Records provided: Begin
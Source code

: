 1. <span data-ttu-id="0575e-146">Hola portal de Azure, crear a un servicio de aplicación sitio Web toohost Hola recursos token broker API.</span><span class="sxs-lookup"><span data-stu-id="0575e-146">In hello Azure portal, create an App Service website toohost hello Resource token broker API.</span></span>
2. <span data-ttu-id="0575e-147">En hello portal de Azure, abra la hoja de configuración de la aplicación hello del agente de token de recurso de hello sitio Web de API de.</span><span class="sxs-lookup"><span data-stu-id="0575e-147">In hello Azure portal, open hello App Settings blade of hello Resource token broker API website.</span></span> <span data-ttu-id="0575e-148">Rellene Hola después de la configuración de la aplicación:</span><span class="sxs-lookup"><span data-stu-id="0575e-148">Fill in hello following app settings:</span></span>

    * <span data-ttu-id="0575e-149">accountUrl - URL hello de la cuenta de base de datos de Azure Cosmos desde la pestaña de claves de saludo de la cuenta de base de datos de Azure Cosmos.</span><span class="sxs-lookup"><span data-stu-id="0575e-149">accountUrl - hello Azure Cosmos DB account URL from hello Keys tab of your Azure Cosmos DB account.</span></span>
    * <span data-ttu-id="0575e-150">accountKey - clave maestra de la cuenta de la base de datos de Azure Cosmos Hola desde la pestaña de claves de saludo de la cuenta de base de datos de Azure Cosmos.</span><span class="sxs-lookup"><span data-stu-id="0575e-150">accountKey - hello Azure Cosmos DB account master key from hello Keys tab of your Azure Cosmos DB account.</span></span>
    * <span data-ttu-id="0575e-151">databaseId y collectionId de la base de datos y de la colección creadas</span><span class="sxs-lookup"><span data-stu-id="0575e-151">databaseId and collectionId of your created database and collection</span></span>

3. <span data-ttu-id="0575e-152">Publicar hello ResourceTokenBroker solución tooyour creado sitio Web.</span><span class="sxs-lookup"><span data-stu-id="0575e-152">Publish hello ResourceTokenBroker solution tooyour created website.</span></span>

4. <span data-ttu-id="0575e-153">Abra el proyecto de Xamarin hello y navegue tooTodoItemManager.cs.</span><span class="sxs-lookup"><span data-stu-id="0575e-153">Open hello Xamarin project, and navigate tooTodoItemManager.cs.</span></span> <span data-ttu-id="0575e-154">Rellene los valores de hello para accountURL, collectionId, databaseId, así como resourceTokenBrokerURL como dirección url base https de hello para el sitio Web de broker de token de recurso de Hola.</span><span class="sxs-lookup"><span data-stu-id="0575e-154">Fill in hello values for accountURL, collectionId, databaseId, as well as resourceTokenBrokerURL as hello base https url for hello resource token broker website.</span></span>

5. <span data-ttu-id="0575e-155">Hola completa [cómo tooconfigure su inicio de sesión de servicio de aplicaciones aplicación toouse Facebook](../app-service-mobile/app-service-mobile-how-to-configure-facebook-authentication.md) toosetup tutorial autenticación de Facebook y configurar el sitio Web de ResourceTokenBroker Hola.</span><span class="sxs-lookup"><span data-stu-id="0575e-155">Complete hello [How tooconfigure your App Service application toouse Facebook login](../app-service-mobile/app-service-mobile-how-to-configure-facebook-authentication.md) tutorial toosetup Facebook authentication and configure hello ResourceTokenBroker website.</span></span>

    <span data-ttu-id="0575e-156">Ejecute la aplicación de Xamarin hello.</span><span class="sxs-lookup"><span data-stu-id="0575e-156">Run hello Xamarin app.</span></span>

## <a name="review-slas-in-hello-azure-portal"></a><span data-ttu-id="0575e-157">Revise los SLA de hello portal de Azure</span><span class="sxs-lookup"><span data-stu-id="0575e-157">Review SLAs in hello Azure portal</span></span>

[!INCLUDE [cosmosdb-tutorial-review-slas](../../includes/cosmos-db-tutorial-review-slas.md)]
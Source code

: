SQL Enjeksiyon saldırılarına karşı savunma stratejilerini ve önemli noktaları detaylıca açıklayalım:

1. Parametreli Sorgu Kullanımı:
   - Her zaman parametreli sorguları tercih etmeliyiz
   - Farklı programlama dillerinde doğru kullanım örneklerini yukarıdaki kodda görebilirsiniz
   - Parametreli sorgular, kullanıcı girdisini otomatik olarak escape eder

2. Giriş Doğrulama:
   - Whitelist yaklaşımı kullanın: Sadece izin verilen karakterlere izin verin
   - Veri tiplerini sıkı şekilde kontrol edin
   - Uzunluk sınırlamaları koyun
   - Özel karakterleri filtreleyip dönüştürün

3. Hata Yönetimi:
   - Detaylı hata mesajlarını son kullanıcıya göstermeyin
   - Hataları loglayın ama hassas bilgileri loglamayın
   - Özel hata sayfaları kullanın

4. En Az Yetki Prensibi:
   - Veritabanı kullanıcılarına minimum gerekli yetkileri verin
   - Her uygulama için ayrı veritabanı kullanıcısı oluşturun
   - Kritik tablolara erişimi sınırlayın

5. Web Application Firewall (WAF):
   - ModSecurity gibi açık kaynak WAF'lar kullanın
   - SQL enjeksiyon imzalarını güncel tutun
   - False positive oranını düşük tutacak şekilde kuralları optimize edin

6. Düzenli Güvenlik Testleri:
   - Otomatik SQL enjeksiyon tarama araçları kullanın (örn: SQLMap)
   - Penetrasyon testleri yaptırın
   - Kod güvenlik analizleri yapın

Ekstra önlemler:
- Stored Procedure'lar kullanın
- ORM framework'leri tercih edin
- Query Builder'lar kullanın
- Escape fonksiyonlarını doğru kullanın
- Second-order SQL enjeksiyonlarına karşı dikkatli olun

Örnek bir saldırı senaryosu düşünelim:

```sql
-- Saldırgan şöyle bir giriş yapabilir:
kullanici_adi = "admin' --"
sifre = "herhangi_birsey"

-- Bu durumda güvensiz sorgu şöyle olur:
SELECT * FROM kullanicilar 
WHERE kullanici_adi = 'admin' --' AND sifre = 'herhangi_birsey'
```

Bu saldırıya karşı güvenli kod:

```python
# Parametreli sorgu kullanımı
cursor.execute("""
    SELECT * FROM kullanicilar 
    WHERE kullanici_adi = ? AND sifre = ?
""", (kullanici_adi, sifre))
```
Records provided: End
Beginning at the line with "4. En Az Yetki" and stopping after the line with "6. Düzenli Güvenlik", please write out every line of the data above exactly and nothing else.

4. En Az Yetki Prensibi:
   - Veritabanı kullanıcılarına minimum gerekli yetkileri verin
   - Her uygulama için ayrı veritabanı kullanıcısı oluşturun
   - Kritik tablolara erişimi sınırlayın

5. Web Application Firewall (WAF):
   - ModSecurity gibi açık kaynak WAF'lar kullanın
   - SQL enjeksiyon imzalarını güncel tutun
   - False positive oranını düşük tutacak şekilde kuralları optimize edin

6. Düzenli Güvenlik Testleri:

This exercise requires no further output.